Another über trend right now is being nice to the planet. Becoming a minimalist is a great way to do just that. The less we consume, the less damage we do to the environment.
- You stand to gain a clearer desk and a clearer mind.
It may not seem monumental in the moment, but something as small as not being able to find something in your room, or misplacing an important token, can weigh on your mind and increase your irritability and stress levels. Clutter bombards our minds with excessive stimuli, which can result in signals to our brain that we have unfinished work to do, making it difficult to fully relax. Mess equals stress, so eliminate the clutter and you stand to gain a clearer mind.
- All your friends are doing it!
I’m not typically one to hum the Rah! Rah! Peer Pressure tune, but bandwagoning is okay if it’s for a genuinely good cause, right? Maybe the prospect of being a trend-following lemming doesn’t float your boat, but if that’s the case, you definitely should not be encouraging consumerism – perhaps the largest act of lemming-like conformity of all time.
- It makes you realize what’s truly important.
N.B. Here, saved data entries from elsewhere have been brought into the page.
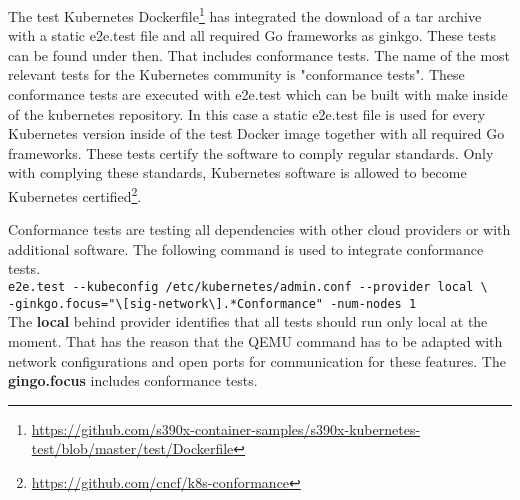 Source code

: The test Kubernetes Dockerfile\footnote{\url{https://github.com/s390x-container-samples/s390x-kubernetes-test/blob/master/test/Dockerfile}} has integrated the download of a tar archive with a static e2e.test file and all required Go frameworks as ginkgo.
These tests can be found under  then. That includes conformance tests.
The name of the most relevant tests for the Kubernetes community is "conformance tests". These conformance tests are executed with e2e.test  which can be built with make inside of the kubernetes repository. 
In this case a static e2e.test file is used for every Kubernetes version inside of the test Docker image together with all required Go frameworks. These tests certify the software to comply regular standards. Only with complying these standards, Kubernetes software is allowed to become Kubernetes certified\footnote{\url{https://github.com/cncf/k8s-conformance}}. 

Conformance tests are testing all dependencies with other cloud providers or with additional software. The following command is used to integrate conformance tests. \\
\verb+e2e.test --kubeconfig /etc/kubernetes/admin.conf --provider local \+ \\
\verb+-ginkgo.focus="\[sig-network\].*Conformance" -num-nodes 1+  \\
The \textbf{local} behind provider identifies that all tests should run only local at the moment. That has the reason that the \gls{QEMU} command has to be adapted with network configurations and open ports for communication for these features.
The \textbf{gingo.focus} includes conformance tests.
Here’s a spoiler: it’s not material possessions. The act of becoming a minimalist alone forces you to reevaluate what’s important to you. We tend to hold on to things for sentimental reasons, when really we should be doing the opposite: getting rid of things that have sentimental attachment, leaving room for the new. It’s important to realize that the disposal of belongings does not necessarily mean disposing of the sentiment.
- You’ll also realize that stuff isn’t as important as you thought.
Minimalism is really about quality over quantity. It is better to just own a few things that you really love, rather than a bunch of things toward which you’re indifferent.
- It gets you one step closer to being happy.
And isn’t happiness what we’re all chasing anyway?